Saved data entries:
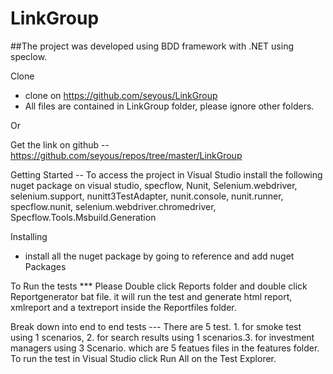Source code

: # LinkGroup

##The project was developed using BDD framework with .NET using speclow.


Clone
- clone on https://github.com/seyous/LinkGroup
- All files are contained in LinkGroup folder, please ignore other folders.

Or

Get the link on github
--https://github.com/seyous/repos/tree/master/LinkGroup


Getting Started
-- To access the project in Visual Studio install the following nuget package on visual studio, specflow, Nunit, Selenium.webdriver, selenium.support, nunitt3TestAdapter, nunit.console, nunit.runner, specflow.nunit, selenium.webdriver.chromedriver, Specflow.Tools.Msbuild.Generation


Installing
- install all the nuget package by going to reference and add nuget Packages


To Run the tests
*** Please Double click Reports folder and double click Reportgenerator bat file. it will run the test and generate html report, xmlreport and a textreport inside the Reportfiles folder.



Break down into end to end tests
--- There are 5 test. 1. for smoke test using 1 scenarios, 2. for search results using 1 scenarios.3. for investment managers using  3 Scenario.
which are 5 featues files in the features folder. To run the test in Visual Studio click Run All on the Test Explorer.


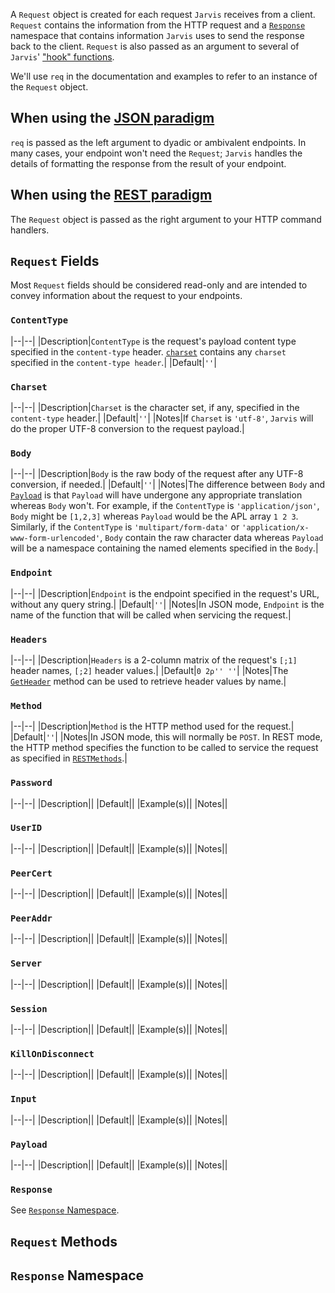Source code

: A `Request` object is created for each request `Jarvis` receives from a client. `Request` contains the information from the HTTP request and a [`Response`](#response) namespace that contains information `Jarvis` uses to send the response back to the client.  `Request` is also passed as an argument to several of `Jarvis`' ["hook" functions](./settings-hooks.md). 

We'll use `req` in the documentation and examples to refer to an instance of the `Request` object.

## When using the [JSON paradigm](./json.md)
`req` is passed as the left argument to dyadic or ambivalent endpoints. In many cases, your endpoint won't need the `Request`; `Jarvis` handles the details of formatting the response from the result of your endpoint.   

## When using the [REST paradigm](./rest.md)
The `Request` object is passed as the right argument to your HTTP command handlers.

## `Request` Fields
Most `Request` fields should be considered read-only and are intended to convey information about the request to your endpoints.

### `ContentType`
|--|--|
|Description|`ContentType` is the request's payload content type specified in the `content-type` header. [`charset`](#charset) contains any `charset` specified in the `content-type header`.|
|Default|`''`|

### `Charset`
|--|--|
|Description|`Charset` is the character set, if any, specified in the `content-type` header.|
|Default|`''`|
|Notes|If `Charset` is `'utf-8'`, `Jarvis` will do the proper UTF-8 conversion to the request payload.|

### `Body`
|--|--|
|Description|`Body` is the raw body of the request after any UTF-8 conversion, if needed.|
|Default|`''`|
|Notes|The difference between `Body` and [`Payload`](#payload) is that `Payload` will have undergone any appropriate translation whereas `Body` won't. For example, if the `ContentType` is `'application/json'`, `Body` might be `[1,2,3]` whereas `Payload` would be the APL array `1 2 3`. Similarly, if the `ContentType` is `'multipart/form-data'` or `'application/x-www-form-urlencoded'`, `Body` contain the raw character data whereas `Payload` will be a namespace containing the named elements specified in the `Body`.|

### `Endpoint`
|--|--|
|Description|`Endpoint` is the endpoint specified in the request's URL, without any query string.|
|Default|`''`|
|Notes|In JSON mode, `Endpoint` is the name of the function that will be called when servicing the request.|

### `Headers`
|--|--|
|Description|`Headers` is a 2-column matrix of the request's `[;1]` header names, `[;2]` header values.|
|Default|`0 2⍴'' ''`|
|Notes|The [`GetHeader`](#getheader) method can be used to retrieve header values by name.|

### `Method`
|--|--|
|Description|`Method` is the HTTP method used for the request.|
|Default|`''`|
|Notes|In JSON mode, this will normally be `POST`. In REST mode, the HTTP method specifies the function to be called to service the request as specified in [`RESTMethods`](./settings-rest.md#restmethods).|

### `Password`
|--|--|
|Description||
|Default||
|Example(s)||
|Notes||

### `UserID`
|--|--|
|Description||
|Default||
|Example(s)||
|Notes||

### `PeerCert`
|--|--|
|Description||
|Default||
|Example(s)||
|Notes||

### `PeerAddr`
|--|--|
|Description||
|Default||
|Example(s)||
|Notes||

### `Server`
|--|--|
|Description||
|Default||
|Example(s)||
|Notes||

### `Session`
|--|--|
|Description||
|Default||
|Example(s)||
|Notes||

### `KillOnDisconnect`
|--|--|
|Description||
|Default||
|Example(s)||
|Notes||

### `Input`
|--|--|
|Description||
|Default||
|Example(s)||
|Notes||

### `Payload`
|--|--|
|Description||
|Default||
|Example(s)||
|Notes||

### `Response`
See [`Response` Namespace](#response-namespace).



## `Request` Methods

## `Response` Namespace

PROBLEM STATEMENT:
The records must come back exactly, with their pictures removed.

ANSWER BOX:
Source code

: # LinkGroup

##The project was developed using BDD framework with .NET using speclow.


Clone
- clone on https://github.com/seyous/LinkGroup
- All files are contained in LinkGroup folder, please ignore other folders.

Or

Get the link on github
--https://github.com/seyous/repos/tree/master/LinkGroup


Getting Started
-- To access the project in Visual Studio install the following nuget package on visual studio, specflow, Nunit, Selenium.webdriver, selenium.support, nunitt3TestAdapter, nunit.console, nunit.runner, specflow.nunit, selenium.webdriver.chromedriver, Specflow.Tools.Msbuild.Generation


Installing
- install all the nuget package by going to reference and add nuget Packages


To Run the tests
*** Please Double click Reports folder and double click Reportgenerator bat file. it will run the test and generate html report, xmlreport and a textreport inside the Reportfiles folder.



Break down into end to end tests
--- There are 5 test. 1. for smoke test using 1 scenarios, 2. for search results using 1 scenarios.3. for investment managers using  3 Scenario.
which are 5 featues files in the features folder. To run the test in Visual Studio click Run All on the Test Explorer.


Source code

: A `Request` object is created for each request `Jarvis` receives from a client. `Request` contains the information from the HTTP request and a [`Response`](#response) namespace that contains information `Jarvis` uses to send the response back to the client.  `Request` is also passed as an argument to several of `Jarvis`' ["hook" functions](./settings-hooks.md). 

We'll use `req` in the documentation and examples to refer to an instance of the `Request` object.

## When using the [JSON paradigm](./json.md)
`req` is passed as the left argument to dyadic or ambivalent endpoints. In many cases, your endpoint won't need the `Request`; `Jarvis` handles the details of formatting the response from the result of your endpoint.   

## When using the [REST paradigm](./rest.md)
The `Request` object is passed as the right argument to your HTTP command handlers.

## `Request` Fields
Most `Request` fields should be considered read-only and are intended to convey information about the request to your endpoints.

### `ContentType`
|--|--|
|Description|`ContentType` is the request's payload content type specified in the `content-type` header. [`charset`](#charset) contains any `charset` specified in the `content-type header`.|
|Default|`''`|

### `Charset`
|--|--|
|Description|`Charset` is the character set, if any, specified in the `content-type` header.|
|Default|`''`|
|Notes|If `Charset` is `'utf-8'`, `Jarvis` will do the proper UTF-8 conversion to the request payload.|

### `Body`
|--|--|
|Description|`Body` is the raw body of the request after any UTF-8 conversion, if needed.|
|Default|`''`|
|Notes|The difference between `Body` and [`Payload`](#payload) is that `Payload` will have undergone any appropriate translation whereas `Body` won't. For example, if the `ContentType` is `'application/json'`, `Body` might be `[1,2,3]` whereas `Payload` would be the APL array `1 2 3`. Similarly, if the `ContentType` is `'multipart/form-data'` or `'application/x-www-form-urlencoded'`, `Body` contain the raw character data whereas `Payload` will be a namespace containing the named elements specified in the `Body`.|

### `Endpoint`
|--|--|
|Description|`Endpoint` is the endpoint specified in the request's URL, without any query string.|
|Default|`''`|
|Notes|In JSON mode, `Endpoint` is the name of the function that will be called when servicing the request.|

### `Headers`
|--|--|
|Description|`Headers` is a 2-column matrix of the request's `[;1]` header names, `[;2]` header values.|
|Default|`0 2⍴'' ''`|
|Notes|The [`GetHeader`](#getheader) method can be used to retrieve header values by name.|

### `Method`
|--|--|
|Description|`Method` is the HTTP method used for the request.|
|Default|`''`|
|Notes|In JSON mode, this will normally be `POST`. In REST mode, the HTTP method specifies the function to be called to service the request as specified in [`RESTMethods`](./settings-rest.md#restmethods).|

### `Password`
|--|--|
|Description||
|Default||
|Example(s)||
|Notes||

### `UserID`
|--|--|
|Description||
|Default||
|Example(s)||
|Notes||

### `PeerCert`
|--|--|
|Description||
|Default||
|Example(s)||
|Notes||

### `PeerAddr`
|--|--|
|Description||
|Default||
|Example(s)||
|Notes||

### `Server`
|--|--|
|Description||
|Default||
|Example(s)||
|Notes||

### `Session`
|--|--|
|Description||
|Default||
|Example(s)||
|Notes||

### `KillOnDisconnect`
|--|--|
|Description||
|Default||
|Example(s)||
|Notes||

### `Input`
|--|--|
|Description||
|Default||
|Example(s)||
|Notes||

### `Payload`
|--|--|
|Description||
|Default||
|Example(s)||
|Notes||

### `Response`
See [`Response` Namespace](#response-namespace).



## `Request` Methods

## `Response` Namespace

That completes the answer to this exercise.